How to highlight rows if there are two elements in a column for a grouped dataframe-CodePudding

I have a dataframe in a format:

d = {'vertex': [0,0,0,1,1] ,'hour': [1, 1,2,1,2], 'value': ['sun', 'watermelon','sun','watermelon','sun']}
df = pd.DataFrame(data=d)

How can I highlight rows where there is both 'sun' and 'watermelon' in 'value' column for a grouped dataframe by two columns [vertex,hour]. Which means that first two rows should be highlighted, because for vertex 0 and hour 1 there are bot values 'sun' and 'watermelon' in the grouped dataframe.

CodePudding user response：

Use:

def highlight_by_list(x):
    #list of values 
    L = ['sun', 'watermelon']
    c1 = 'background-color: yellow'
    # condition
    m = df.groupby(['vertex','hour'])['value'].transform(lambda x: set(x) == set(L))
    # empty DataFrame of styles
    df1 = pd.DataFrame('', index=x.index, columns=x.columns)

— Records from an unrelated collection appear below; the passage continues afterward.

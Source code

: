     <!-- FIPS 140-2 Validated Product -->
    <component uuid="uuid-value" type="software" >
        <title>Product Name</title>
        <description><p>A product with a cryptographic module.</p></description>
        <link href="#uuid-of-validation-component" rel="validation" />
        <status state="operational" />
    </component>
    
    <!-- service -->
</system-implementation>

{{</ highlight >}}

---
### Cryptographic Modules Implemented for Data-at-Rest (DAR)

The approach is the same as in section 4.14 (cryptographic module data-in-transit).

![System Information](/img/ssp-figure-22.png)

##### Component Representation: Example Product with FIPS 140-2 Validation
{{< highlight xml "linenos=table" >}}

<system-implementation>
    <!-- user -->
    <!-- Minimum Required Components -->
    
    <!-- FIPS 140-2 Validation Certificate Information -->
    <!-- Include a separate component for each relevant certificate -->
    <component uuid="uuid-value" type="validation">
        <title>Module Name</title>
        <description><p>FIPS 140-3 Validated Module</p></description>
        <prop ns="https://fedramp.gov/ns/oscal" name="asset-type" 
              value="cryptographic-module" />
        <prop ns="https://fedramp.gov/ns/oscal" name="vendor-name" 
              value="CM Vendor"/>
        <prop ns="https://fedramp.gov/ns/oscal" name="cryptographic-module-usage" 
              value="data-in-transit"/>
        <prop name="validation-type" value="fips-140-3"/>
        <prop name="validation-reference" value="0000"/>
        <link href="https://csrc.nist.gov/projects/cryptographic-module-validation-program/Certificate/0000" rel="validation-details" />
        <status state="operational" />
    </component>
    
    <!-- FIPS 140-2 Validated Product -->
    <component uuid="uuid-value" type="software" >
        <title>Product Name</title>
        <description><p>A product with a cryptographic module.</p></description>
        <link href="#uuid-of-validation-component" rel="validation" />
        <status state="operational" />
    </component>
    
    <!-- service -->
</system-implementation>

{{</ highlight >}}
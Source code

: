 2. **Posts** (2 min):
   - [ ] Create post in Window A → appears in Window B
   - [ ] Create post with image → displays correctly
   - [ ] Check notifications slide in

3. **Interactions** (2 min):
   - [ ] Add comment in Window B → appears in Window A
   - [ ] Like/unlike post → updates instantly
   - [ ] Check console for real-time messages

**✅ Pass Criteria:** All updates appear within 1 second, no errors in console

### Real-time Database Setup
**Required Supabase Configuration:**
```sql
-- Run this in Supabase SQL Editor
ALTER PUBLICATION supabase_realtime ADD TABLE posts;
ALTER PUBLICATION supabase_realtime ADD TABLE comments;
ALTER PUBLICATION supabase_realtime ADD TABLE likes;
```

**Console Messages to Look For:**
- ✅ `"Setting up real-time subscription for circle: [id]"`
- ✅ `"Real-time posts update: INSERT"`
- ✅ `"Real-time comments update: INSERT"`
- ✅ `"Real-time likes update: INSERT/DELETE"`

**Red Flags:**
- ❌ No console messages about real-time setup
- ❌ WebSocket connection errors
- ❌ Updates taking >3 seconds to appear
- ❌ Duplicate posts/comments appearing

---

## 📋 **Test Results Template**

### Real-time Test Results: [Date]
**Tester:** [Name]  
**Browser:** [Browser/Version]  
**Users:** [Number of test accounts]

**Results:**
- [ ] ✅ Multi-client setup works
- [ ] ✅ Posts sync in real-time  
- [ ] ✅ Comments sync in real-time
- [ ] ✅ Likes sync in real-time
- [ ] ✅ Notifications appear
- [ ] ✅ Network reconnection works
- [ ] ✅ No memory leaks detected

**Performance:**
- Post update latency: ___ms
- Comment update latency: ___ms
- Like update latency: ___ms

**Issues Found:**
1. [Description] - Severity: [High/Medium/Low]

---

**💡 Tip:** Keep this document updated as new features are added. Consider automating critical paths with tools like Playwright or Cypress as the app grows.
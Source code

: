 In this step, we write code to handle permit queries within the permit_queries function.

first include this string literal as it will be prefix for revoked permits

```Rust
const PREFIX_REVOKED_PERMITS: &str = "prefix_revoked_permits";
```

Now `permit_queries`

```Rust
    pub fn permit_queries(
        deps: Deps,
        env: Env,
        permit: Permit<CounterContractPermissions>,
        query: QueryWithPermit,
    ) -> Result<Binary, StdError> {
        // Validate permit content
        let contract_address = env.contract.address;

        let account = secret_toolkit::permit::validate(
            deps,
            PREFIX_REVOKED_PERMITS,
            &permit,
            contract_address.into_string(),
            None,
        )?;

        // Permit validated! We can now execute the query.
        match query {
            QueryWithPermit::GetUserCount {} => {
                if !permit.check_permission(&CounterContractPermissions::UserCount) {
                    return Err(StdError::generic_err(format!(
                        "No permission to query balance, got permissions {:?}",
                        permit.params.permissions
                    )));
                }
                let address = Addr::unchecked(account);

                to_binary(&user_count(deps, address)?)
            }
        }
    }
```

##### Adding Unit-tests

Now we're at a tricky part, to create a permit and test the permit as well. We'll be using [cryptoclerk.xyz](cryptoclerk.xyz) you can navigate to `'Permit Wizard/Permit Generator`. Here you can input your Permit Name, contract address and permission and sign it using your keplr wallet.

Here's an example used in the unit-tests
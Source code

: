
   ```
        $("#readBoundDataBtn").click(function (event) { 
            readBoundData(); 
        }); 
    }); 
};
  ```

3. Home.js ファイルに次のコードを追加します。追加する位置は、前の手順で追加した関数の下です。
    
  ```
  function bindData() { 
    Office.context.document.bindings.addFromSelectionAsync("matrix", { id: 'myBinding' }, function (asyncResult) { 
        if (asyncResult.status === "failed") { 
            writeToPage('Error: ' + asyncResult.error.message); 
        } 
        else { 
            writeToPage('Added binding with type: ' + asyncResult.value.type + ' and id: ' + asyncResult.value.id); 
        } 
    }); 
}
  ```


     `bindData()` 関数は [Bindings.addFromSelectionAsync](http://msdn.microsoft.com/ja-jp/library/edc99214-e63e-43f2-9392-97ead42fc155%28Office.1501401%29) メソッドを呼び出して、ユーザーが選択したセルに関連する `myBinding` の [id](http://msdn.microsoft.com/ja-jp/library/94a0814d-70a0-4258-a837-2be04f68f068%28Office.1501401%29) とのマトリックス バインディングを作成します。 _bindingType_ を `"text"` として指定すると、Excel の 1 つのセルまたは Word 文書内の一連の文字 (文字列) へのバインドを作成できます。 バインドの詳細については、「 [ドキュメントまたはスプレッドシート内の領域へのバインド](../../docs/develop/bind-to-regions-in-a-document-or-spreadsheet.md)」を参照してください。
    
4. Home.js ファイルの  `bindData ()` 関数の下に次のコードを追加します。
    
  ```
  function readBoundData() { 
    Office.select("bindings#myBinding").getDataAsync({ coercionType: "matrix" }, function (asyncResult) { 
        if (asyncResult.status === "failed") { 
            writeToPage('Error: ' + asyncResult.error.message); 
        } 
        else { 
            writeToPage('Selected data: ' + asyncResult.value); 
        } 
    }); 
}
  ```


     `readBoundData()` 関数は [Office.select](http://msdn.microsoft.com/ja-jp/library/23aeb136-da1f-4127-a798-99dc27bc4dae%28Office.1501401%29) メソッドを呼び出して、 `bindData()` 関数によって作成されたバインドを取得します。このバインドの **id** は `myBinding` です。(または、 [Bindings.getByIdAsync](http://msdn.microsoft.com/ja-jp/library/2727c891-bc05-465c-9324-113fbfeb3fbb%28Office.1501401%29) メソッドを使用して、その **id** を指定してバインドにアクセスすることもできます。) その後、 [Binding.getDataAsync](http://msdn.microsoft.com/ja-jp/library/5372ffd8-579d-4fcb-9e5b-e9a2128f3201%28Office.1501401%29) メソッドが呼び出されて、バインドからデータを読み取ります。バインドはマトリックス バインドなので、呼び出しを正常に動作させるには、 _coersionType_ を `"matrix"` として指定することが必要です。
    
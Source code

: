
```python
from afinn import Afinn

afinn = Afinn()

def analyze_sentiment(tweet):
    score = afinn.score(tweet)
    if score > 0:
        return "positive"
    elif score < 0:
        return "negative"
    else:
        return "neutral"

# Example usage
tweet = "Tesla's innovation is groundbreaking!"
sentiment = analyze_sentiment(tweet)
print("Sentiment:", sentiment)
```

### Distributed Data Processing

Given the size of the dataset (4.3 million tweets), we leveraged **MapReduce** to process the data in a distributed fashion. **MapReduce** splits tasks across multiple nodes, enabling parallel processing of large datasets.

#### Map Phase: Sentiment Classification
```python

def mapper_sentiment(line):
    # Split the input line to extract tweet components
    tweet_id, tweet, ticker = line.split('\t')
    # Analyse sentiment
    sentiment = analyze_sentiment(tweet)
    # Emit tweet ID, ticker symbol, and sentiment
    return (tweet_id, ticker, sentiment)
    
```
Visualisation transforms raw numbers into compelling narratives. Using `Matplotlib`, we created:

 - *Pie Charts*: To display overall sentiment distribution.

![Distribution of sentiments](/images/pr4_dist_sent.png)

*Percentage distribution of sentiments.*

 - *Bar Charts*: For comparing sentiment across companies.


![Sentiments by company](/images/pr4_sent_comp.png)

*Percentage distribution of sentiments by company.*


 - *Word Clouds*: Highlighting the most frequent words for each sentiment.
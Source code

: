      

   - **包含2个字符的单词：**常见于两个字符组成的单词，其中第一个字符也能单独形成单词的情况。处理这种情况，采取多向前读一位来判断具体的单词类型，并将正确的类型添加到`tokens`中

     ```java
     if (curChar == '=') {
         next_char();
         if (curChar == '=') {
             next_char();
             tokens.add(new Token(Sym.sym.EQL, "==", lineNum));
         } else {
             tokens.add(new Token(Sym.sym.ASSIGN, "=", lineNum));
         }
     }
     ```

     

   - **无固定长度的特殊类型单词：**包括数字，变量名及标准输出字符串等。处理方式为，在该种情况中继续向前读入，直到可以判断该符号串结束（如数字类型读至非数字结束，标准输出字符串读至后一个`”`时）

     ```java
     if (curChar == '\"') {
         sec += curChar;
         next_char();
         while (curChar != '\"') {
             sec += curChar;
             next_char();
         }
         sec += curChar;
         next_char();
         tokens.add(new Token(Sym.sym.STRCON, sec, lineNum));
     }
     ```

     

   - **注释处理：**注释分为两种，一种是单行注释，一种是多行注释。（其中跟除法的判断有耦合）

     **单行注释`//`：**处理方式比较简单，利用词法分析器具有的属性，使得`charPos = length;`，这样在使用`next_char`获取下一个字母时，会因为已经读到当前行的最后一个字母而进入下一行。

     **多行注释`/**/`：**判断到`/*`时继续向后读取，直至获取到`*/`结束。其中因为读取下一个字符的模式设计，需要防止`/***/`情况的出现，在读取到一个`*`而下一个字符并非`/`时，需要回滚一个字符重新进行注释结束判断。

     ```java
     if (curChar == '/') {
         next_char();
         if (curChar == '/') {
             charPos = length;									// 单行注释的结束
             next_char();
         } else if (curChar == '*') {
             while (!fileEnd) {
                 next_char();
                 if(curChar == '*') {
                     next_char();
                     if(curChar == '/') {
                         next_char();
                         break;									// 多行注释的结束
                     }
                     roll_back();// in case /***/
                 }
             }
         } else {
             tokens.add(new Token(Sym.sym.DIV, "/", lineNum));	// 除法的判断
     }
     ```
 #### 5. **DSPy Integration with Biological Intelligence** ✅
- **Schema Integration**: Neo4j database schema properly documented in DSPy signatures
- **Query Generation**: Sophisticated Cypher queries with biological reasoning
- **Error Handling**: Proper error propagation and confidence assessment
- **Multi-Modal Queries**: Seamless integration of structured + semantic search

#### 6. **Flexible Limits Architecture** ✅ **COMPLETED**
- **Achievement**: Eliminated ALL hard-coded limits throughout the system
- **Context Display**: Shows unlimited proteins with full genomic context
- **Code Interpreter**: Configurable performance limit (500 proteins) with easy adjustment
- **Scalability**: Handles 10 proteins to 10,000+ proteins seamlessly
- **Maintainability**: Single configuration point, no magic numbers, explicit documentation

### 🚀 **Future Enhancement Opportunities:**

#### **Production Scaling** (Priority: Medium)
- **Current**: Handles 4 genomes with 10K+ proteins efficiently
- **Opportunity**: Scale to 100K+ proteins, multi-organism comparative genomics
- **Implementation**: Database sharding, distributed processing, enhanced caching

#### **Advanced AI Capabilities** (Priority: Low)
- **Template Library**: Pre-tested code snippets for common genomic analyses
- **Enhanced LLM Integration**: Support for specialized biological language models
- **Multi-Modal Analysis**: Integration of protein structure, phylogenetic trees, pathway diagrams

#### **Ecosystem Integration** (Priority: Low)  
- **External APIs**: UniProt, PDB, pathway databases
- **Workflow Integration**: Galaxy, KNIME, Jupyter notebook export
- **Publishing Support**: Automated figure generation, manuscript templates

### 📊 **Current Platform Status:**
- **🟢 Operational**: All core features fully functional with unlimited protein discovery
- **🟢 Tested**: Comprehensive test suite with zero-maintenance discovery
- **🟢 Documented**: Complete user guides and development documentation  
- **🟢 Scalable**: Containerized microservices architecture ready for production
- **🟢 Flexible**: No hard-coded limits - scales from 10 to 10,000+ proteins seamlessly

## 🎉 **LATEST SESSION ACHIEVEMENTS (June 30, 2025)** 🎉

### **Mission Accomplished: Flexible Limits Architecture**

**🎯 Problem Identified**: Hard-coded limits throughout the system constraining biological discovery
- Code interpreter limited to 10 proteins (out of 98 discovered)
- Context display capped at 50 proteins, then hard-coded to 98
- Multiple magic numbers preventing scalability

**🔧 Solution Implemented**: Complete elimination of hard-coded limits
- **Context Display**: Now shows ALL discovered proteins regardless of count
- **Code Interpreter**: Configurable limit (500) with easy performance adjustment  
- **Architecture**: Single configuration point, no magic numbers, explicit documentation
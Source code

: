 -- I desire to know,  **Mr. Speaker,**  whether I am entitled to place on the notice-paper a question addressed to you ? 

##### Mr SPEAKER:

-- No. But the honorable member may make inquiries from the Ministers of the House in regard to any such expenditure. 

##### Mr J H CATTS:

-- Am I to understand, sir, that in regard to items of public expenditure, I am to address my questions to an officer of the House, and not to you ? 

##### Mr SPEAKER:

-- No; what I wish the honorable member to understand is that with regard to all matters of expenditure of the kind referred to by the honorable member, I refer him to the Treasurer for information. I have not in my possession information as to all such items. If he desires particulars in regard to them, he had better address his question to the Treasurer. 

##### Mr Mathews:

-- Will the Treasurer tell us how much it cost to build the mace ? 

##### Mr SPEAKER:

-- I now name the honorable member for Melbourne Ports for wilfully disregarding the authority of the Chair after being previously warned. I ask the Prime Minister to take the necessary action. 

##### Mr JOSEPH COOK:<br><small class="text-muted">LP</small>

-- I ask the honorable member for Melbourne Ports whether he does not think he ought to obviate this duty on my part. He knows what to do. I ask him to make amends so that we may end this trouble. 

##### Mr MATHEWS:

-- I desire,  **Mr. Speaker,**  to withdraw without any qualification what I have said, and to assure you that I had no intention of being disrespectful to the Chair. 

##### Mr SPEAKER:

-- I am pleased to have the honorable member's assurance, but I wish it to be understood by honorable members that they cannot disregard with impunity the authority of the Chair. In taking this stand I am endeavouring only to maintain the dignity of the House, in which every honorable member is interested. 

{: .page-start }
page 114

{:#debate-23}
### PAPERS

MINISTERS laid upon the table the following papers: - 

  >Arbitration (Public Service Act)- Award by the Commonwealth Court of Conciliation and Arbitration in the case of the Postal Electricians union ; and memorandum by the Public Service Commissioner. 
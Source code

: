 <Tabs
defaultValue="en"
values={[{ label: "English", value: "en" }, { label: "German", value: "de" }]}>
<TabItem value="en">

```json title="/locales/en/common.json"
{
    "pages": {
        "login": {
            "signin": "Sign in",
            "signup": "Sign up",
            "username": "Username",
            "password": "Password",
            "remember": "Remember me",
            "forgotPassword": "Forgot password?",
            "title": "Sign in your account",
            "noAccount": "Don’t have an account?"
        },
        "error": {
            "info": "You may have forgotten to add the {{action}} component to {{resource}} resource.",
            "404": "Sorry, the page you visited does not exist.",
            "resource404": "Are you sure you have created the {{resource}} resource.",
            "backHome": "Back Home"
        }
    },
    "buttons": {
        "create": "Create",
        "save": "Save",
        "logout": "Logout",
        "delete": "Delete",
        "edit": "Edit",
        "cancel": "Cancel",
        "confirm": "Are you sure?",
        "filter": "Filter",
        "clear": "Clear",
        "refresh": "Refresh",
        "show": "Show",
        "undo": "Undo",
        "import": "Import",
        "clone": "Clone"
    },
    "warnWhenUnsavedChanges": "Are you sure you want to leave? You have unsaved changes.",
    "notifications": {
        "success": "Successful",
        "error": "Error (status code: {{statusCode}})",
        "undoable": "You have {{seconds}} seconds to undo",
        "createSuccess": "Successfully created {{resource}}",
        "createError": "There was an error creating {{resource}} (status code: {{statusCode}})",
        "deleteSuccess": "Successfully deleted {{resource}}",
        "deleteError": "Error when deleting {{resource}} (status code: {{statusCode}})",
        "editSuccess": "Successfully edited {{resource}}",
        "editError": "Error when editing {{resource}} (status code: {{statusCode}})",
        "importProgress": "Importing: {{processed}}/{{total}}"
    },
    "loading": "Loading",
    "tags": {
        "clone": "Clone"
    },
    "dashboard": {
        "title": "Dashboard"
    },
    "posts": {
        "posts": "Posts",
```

    # set all matched rows to yellow 
    df1.loc[m, :] = c1
    return df1

df.style.apply(highlight_by_list, axis=None).to_excel('file.xlsx', index=False)

EDIT:

d = {'vertex': [0,0,1,1,1] ,
       'hour': [1, 1,2,2,2],
     'value': ['sun', 'watermelon','apple','watermelon','sun']}
df = pd.DataFrame(data=d)

def highlight_by_list(x):
    #list of values 
    L = ['sun', 'watermelon']
    c1 = 'background-color: yellow'
    # conditions for test by substring and also for get only rows from L
    m1 = df.groupby(['vertex','hour'])['value'].transform(lambda x: set(L).issubset(set(x)))
    m2 = df['value'].isin(L)
    # empty DataFrame of styles
    df1 = pd.DataFrame('', index=x.index, columns=x.columns)

    # set all matched rows to yellow 
    df1.loc[m1 & m2, :] = c1
    return df1

CodePudding user response：

Try this:

rows_series = df[['vertex','hour']].duplicated(keep=False)
rows = rows_series[rows_series].index.values
df.style.apply(lambda x: ['background: yellow' if x.name in rows else '' for i in x], axis=1)